[Task to complete] Go through the lines of the material and count the ones with the word "equations". Give that count alone.

[Information provided]
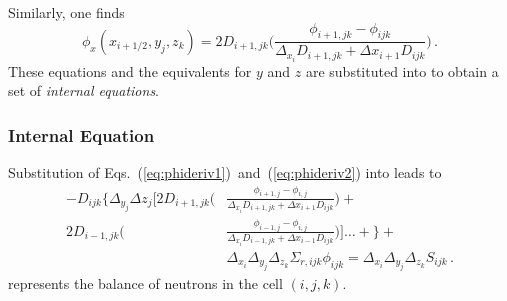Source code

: Similarly, one finds
\begin{equation}
  \phi_x(x_{i+1/2},y_j,z_k) = 
    2D_{i+1,jk} \Bigg ( \frac{\phi_{i+1,jk}-\phi_{ijk}} 
                             {\Delta_{x_i} D_{i+1,jk} + 
                              \Delta x_{i+1} D_{ijk}} 
                \Bigg ) \,  .
\label{eq:phideriv2}
\end{equation}
These equations and the equivalents for $y$ and $z$ 
are substituted into
 to obtain a set of \emph{internal equations}.


\subsubsection{Internal Equation}
Substitution of Eqs.~(\ref{eq:phideriv1})~and~(\ref{eq:phideriv2})
into   leads to
\begin{equation}
\begin{split}
  -D_{ijk} 
   \Bigg \{  
    \Delta_{y_j} \Delta z_j 
    \Bigg [ 
       2D_{i+1,jk} \Bigg (& 
                  \frac{ \phi_{i+1,j}-\phi_{i,j} } 
                       { \Delta_{x_i} D_{i+1,jk} + \Delta x_{i+1} D_{ijk} } 
                  \Bigg ) +  \\
       2D_{i-1,jk} \Bigg (& 
                  \frac{\phi_{i-1,j} - \phi_{i,j}} 
                       { \Delta_{x_i} D_{i-1,jk} + \Delta x_{i-1} D_{ijk} } 
                 \Bigg ) 
    \Bigg ] \ldots + 
   \Bigg \} + \\
   & \Delta_{x_i} \Delta_{y_j} \Delta_{z_k} \Sigma_{r,ijk} \phi_{ijk} 
   = \Delta_{x_i} \Delta_{y_j} \Delta_{z_k} S_{ijk} \, .
\end{split}
\label{eq:inteqs}
\end{equation}  
 represents the balance of neutrons in the
cell $(i,j,k)$.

[Answer to this task] 2